Top 3 Mistakes with Static Analysis for Embedded and Safety-Critical Development
The high cost of repairing defects shipped in embedded devices, paired with the increasing need to follow regulatory compliance initiatives for safety-critical embedded systems software (FDA, DO-178B/C, IEC 61508) has driven many organizations to adopt static analysis as a key part of their quality strategies.
Static analysis is one of the most effective and least burdensome of such industry-standard best practices. In fact, it is often explicitly recommended (e.g., per the FDA’s recommendation for infusion pumps) as one key component of a comprehensive quality strategy. When properly implemented, static analysis is a very powerful tool for exposing error-prone code. Finding and fixing such code from the earliest phases of the software development lifecycle has been proven to be a very effective (and cost-efficient) way to prevent defects from being shipped in the final product.

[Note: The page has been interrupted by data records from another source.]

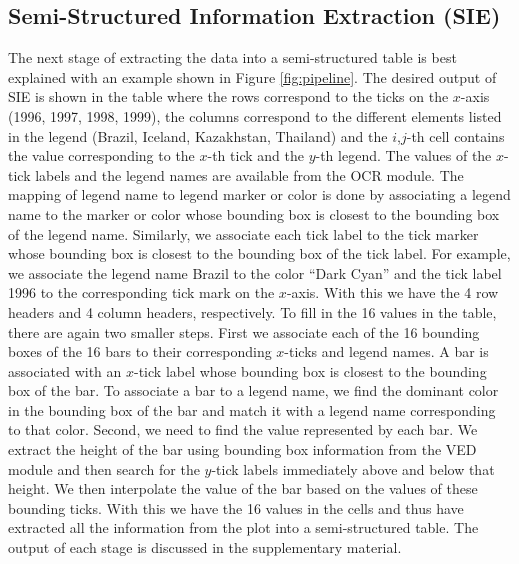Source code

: \documentclass[10pt,twocolumn,letterpaper]{article}
\begin{document}
\subsection{Semi-Structured Information Extraction (SIE)}
The next stage of extracting the data into a semi-structured table is best explained with an example shown in Figure \ref{fig:pipeline}.
The desired output of SIE is shown in the table where the rows correspond to the ticks on the $x$-axis (1996, 1997, 1998, 1999), the columns correspond to the different elements listed in the legend (Brazil, Iceland, Kazakhstan, Thailand) and the $i$,$j$-th cell contains the value corresponding to the $x$-th tick and the $y$-th legend. 
The values of the $x$-tick labels and the legend names are available from the OCR module. 
The mapping of legend name to legend marker or color is done by associating a legend name to the marker or color whose bounding box is closest to the bounding box of the legend name.
Similarly, we associate each tick label to the tick marker whose bounding box is closest to the bounding box of the tick label. 
For example, we associate the legend name Brazil to the color ``Dark Cyan'' and the tick label 1996 to the corresponding tick mark on the $x$-axis. 
With this we have the 4 row headers and 4 column headers, respectively.
To fill in the 16 values in the table, there are again two smaller steps. 
First we associate each of the 16 bounding boxes of the 16 bars to their corresponding $x$-ticks and legend names. 
A bar is associated with an $x$-tick label whose bounding box is closest to the bounding box of the bar. 
To associate a bar to a legend name, we find the dominant color in the bounding box of the bar and match it with a legend name corresponding to that color.
Second, we need to find the value represented by each bar. 
We extract the height of the bar using bounding box information from the VED module and then search for the $y$-tick labels immediately above and below that height. 
We then interpolate the value of the bar based on the values of these bounding ticks.
With this we have the 16 values in the cells and thus have extracted all the information from the plot into a semi-structured table. The output of each stage  is discussed in the supplementary material.
\end{document}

Static analysis is a critical component of a comprehensive quality process…but it is just one component. It’s important to remember that most effective quality processes involve a combination of test and analysis practices embedded throughout the SDLC. In addition to static analysis, an effective quality strategy covers practices such as:
- Unit testing (host and target)
- Regression testing
- Peer code review
- Coverage analysis
- Runtime error detection
- Requirements traceability
At Parasoft, we’ve been assisting software development organizations to implement and optimize static analysis since 1996. Over the years of analyzing static analysis deployments across safety critical, embedded, and enterprise software development organizations, we’ve determined what mistakes are most likely to result in failed static analysis initiatives. Here’s what we’ve found to be the top three reasons why static analysis initiatives don’t deliver real value in embedded and safety-critical development environments—and some critically important tips for avoiding these common pitfalls.
3. Starting With Too Many Rules
Some eager teams take the “big bang” approach to static analysis. With all the best intentions, they plan to invest considerable time and resources into carving out the penultimate static analysis implementation from the start—one that is so good, it will last them for years.
They assemble a team of their best engineers. They read stacks of programming best practices books. They vow to examine all of their reported defects and review the rule descriptions for all of the rules that their selected vendor provides.
I’ve found that teams who take this approach have too many rules to start with and too few implemented later on. It’s much better to start with a very small rule set, and as you come into compliance with it, phase in more rules.
Static analysis actually delivers better results if you don’t bite off more than you can chew. When you perform static analysis, it’s like you’re having an experienced engineer stand over the shoulder of an inexperienced engineer and give him tips as he writes code. If the experienced engineer is constantly harping on nitpicky issues in every few lines of code, the junior engineer will soon become overwhelmed and start filtering out all advice—good and bad. However, if the experienced engineer focuses on one or two issues that he knows are likely to cause serious problems, the junior engineer is much more likely to remember what advice he was given, start writing better code, and actually appreciate receiving this kind of feedback.
It’s the same for static analysis. Work incrementally—with an initial focus on truly critical issues—and you’ll end up teaching your engineers more and having them resent the process much less. Would you rather have a smaller set of rules that are followed, or a larger set that isn’t?
Out of the hundreds or sometimes even thousands of rules that are available with many static analysis tools, how do you know where to start? Here are a few simple guidelines:
- Would team leaders stop shipping if a violation of this rule was found?
- (In the beginning only) Does everyone agree that a violation of this rule should be fixed?
- Are there too many violations from this rule?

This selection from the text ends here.